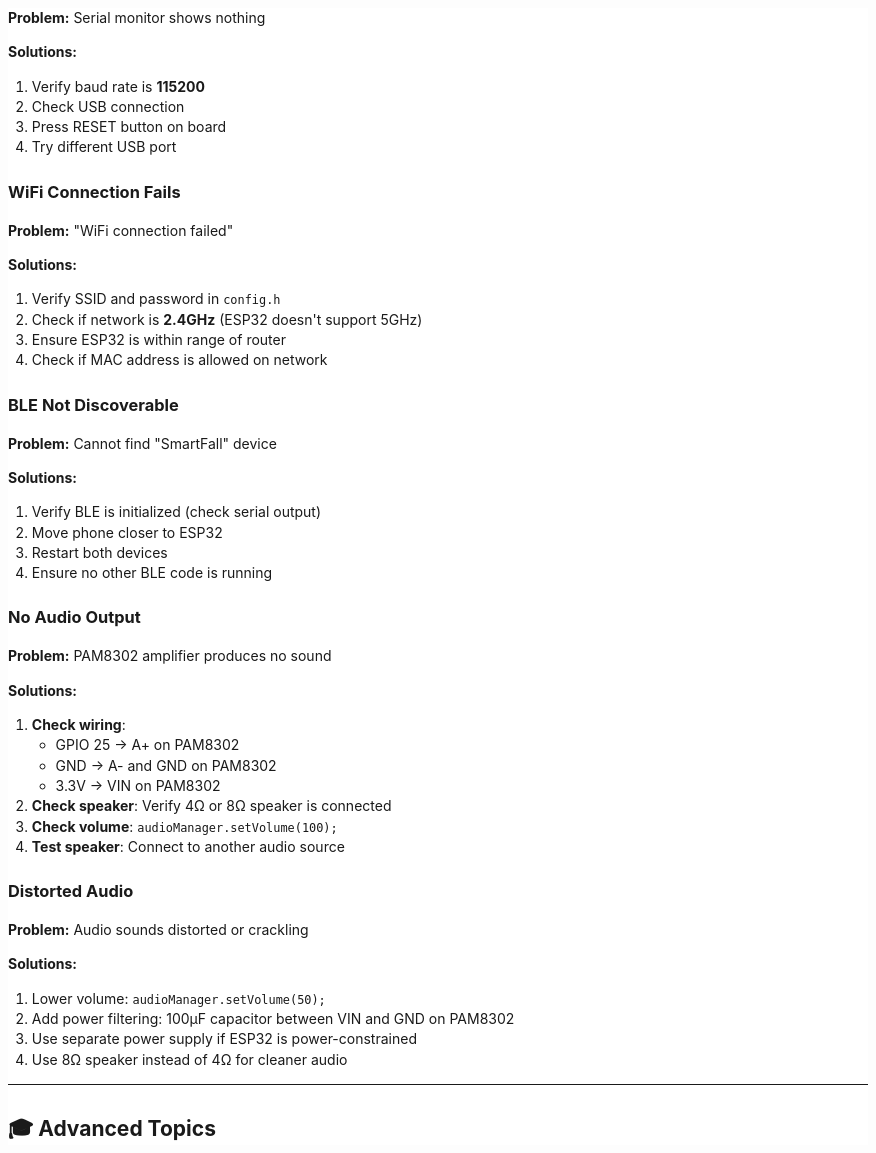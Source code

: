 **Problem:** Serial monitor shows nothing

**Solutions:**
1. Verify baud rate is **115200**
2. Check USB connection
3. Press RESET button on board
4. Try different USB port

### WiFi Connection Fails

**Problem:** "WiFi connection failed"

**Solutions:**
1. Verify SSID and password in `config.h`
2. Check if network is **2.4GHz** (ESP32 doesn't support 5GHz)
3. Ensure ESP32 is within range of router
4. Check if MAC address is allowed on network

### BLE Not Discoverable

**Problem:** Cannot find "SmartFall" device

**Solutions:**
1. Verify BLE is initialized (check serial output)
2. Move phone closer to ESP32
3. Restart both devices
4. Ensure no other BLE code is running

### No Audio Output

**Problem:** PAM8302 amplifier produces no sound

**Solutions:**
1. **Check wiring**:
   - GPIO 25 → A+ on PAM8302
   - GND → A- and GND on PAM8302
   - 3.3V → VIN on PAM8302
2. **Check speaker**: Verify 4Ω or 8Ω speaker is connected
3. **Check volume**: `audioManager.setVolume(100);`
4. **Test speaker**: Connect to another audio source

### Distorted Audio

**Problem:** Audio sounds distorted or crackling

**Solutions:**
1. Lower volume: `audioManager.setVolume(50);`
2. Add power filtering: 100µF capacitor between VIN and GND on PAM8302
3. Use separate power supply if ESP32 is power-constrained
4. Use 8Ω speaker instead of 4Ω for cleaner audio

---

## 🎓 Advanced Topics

+++

Instructions to follow:
Copy out each line of the material above that holds the word "Problem".

Exercise output:
: **Problem:** Serial monitor shows nothing
**Problem:** "WiFi connection failed"
**Problem:** Cannot find "SmartFall" device
**Problem:** PAM8302 amplifier produces no sound
**Problem:** Audio sounds distorted or crackling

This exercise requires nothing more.